Among the most notable segments are those that Fingscheidt directs and designs with a documentary filmmaker’s sensibility (and a grainy visual palette), as Rona’s inner voice, protected by Papay, guides us through myths, marine life, fossils and the island community. Sometimes these four facets culminate in one creature: the endearing (and incredibly cute) island selkies, believed to be the afterlife of the dead. All of these pieces are so wonderfully strewn throughout the film that “The Outrun” often comes as a surprise, continually transforming and growing, much like the character whose journey it compassionately follows.

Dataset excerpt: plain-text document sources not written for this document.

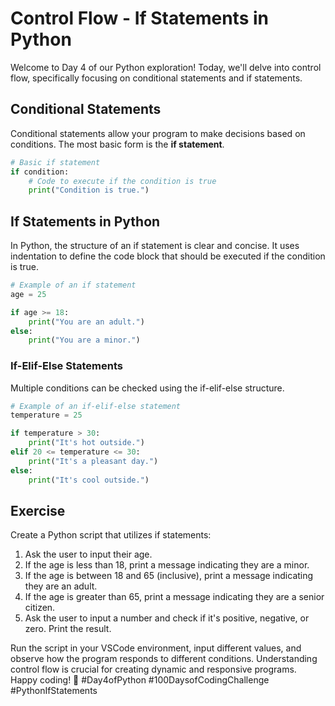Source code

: # Control Flow - If Statements in Python

Welcome to Day 4 of our Python exploration! Today, we'll delve into control flow, specifically focusing on conditional statements and if statements.

## Conditional Statements

Conditional statements allow your program to make decisions based on conditions. The most basic form is the **if statement**.

```python
# Basic if statement
if condition:
    # Code to execute if the condition is true
    print("Condition is true.")
```

## If Statements in Python

In Python, the structure of an if statement is clear and concise. It uses indentation to define the code block that should be executed if the condition is true.

```python
# Example of an if statement
age = 25

if age >= 18:
    print("You are an adult.")
else:
    print("You are a minor.")
```

### If-Elif-Else Statements

Multiple conditions can be checked using the if-elif-else structure.

```python
# Example of an if-elif-else statement
temperature = 25

if temperature > 30:
    print("It's hot outside.")
elif 20 <= temperature <= 30:
    print("It's a pleasant day.")
else:
    print("It's cool outside.")
```

## Exercise

Create a Python script that utilizes if statements:

1. Ask the user to input their age.
2. If the age is less than 18, print a message indicating they are a minor.
3. If the age is between 18 and 65 (inclusive), print a message indicating they are an adult.
4. If the age is greater than 65, print a message indicating they are a senior citizen.
5. Ask the user to input a number and check if it's positive, negative, or zero. Print the result.

Run the script in your VSCode environment, input different values, and observe how the program responds to different conditions. Understanding control flow is crucial for creating dynamic and responsive programs. Happy coding! 🚀 #Day4ofPython #100DaysofCodingChallenge #PythonIfStatements
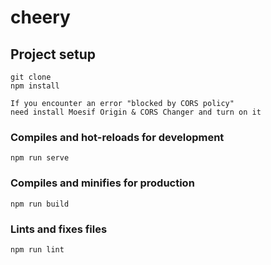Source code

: # cheery

## Project setup
```
git clone
npm install

If you encounter an error "blocked by CORS policy"
need install Moesif Origin & CORS Changer and turn on it

```

### Compiles and hot-reloads for development
```
npm run serve
```

### Compiles and minifies for production
```
npm run build
```

### Lints and fixes files
```
npm run lint
```
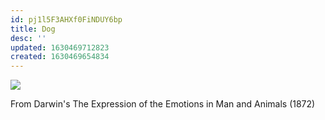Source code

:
 ```yaml
---
id: pj1l5F3AHXf0FiNDUY6bp
title: Dog
desc: ''
updated: 1630469712823
created: 1630469654834
---
```

![](/assets/images/2021-09-01-14-14-16.png)

From Darwin's The Expression of the Emotions in Man and Animals (1872)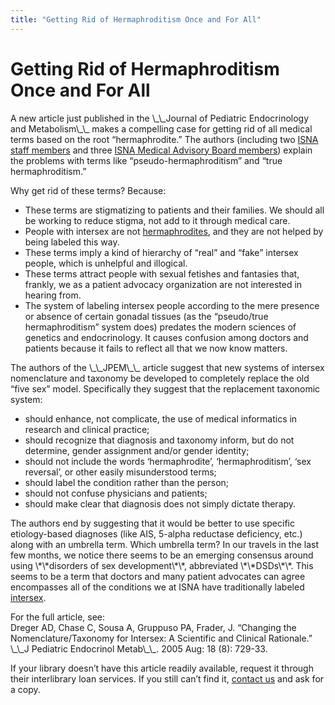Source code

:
 ```yaml
---
title: "Getting Rid of Hermaphroditism Once and For All"
---
```


# Getting Rid of Hermaphroditism Once and For All

<p>A new article just published in the \_\_Journal of Pediatric Endocrinology and Metabolism\_\_ makes a compelling case for getting rid of all medical terms based on the root “hermaphrodite.” The authors (including two <a href="http://www.isna.org/about/staff/"><span class="caps">ISNA</span> staff members</a> and three <a href="http://www.isna.org/about/medicalboard/"><span class="caps">ISNA</span> Medical Advisory Board members</a>) explain the problems with terms like “pseudo-hermaphroditism” and “true hermaphroditism.”  </p>

<p>Why get rid of these terms? Because:  </p>

<ul>
	<li>These terms are stigmatizing to patients and their families. We should all be working to reduce stigma, not add to it through medical care.</li>
	<li>People with intersex are not <a href="http://www.isna.org/faq/hermaphrodite">hermaphrodites</a>, and they are not helped by being labeled this way.</li>
	<li>These terms imply a kind of hierarchy of “real” and “fake” intersex people, which is unhelpful and illogical.</li>
	<li>These terms attract people with sexual fetishes and fantasies that, frankly, we as a patient advocacy organization are not interested in hearing from.</li>
	<li>The system of labeling intersex people according to the mere presence or absence of certain gonadal tissues (as the “pseudo/true hermaphroditism” system does) predates the modern sciences of genetics and endocrinology. It causes confusion among doctors and patients because it fails to reflect all that we now know matters.</li>
</ul>

<p>The authors of the \_\_JPEM\_\_ article suggest that new systems of intersex nomenclature and taxonomy be developed to completely replace the old “five sex” model. Specifically they suggest that the replacement taxonomic system:  </p>

<ul>
	<li>should enhance, not complicate, the use of medical informatics in research and clinical practice;</li>
	<li>should recognize that diagnosis and taxonomy inform, but do not determine, gender assignment and/or gender identity;</li>
	<li>should not include the words ‘hermaphrodite’, ‘hermaphroditism’, ‘sex reversal’, or other easily misunderstood terms;</li>
	<li>should label the condition rather than the person;</li>
	<li>should not confuse physicians and patients;</li>
	<li>should make clear that diagnosis does not simply dictate therapy.</li>
</ul>

<p>The authors end by suggesting that it would be better to use specific etiology-based diagnoses (like <span class="caps">AIS</span>, 5-alpha reductase deficiency, etc.) along with an umbrella term. Which umbrella term? In our travels in the last few months, we notice there seems to be an emerging consensus around using \*\*disorders of sex development\*\*, abbreviated \*\*DSDs\*\*. This seems to be a term that doctors and many patient advocates can agree encompasses all of the conditions we at <span class="caps">ISNA</span> have traditionally labeled <a href="http://www.isna.org/faq/what%5C_is%5C_intersex">intersex</a>.  </p>

<p>For the full article, see:  <br />
Dreger AD, Chase C, Sousa A, Gruppuso PA, Frader, J. &#8220;Changing the Nomenclature/Taxonomy for Intersex: A Scientific and Clinical Rationale.&#8221; \_\_J Pediatric Endocrinol Metab\_\_. 2005 Aug: 18 (8): 729-33.  </p>

<p>If your library doesn&#8217;t have this article readily available, request it through their interlibrary loan services. If you still can&#8217;t find it, <a href="/contact/email">contact us</a> and ask for a copy.</p>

This year, amid the impressive crop of films redefining the way we think about cinema (RaMell Ross’ “Nickel Boys” and Brady Corbet’s “The Brutalist” immediately come to mind), you may not hear the title frequently. “The Outrun” spoke alongside them. But as innovative, demanding, and creatively methodical as the aforementioned filmmakers, Fingscheidt deserves the same level of praise and praise. His “The Outrun” celebrates rebirth, the spirit of a curious mind, and the restorative powers of nature and solitude as a cure for turmoil and loneliness. It’s a magnificent artifact and a cinematic experiment that works wonderfully, one groundbreaking picture at a time, centered around Ronan’s dizzying, soul-restoring performance.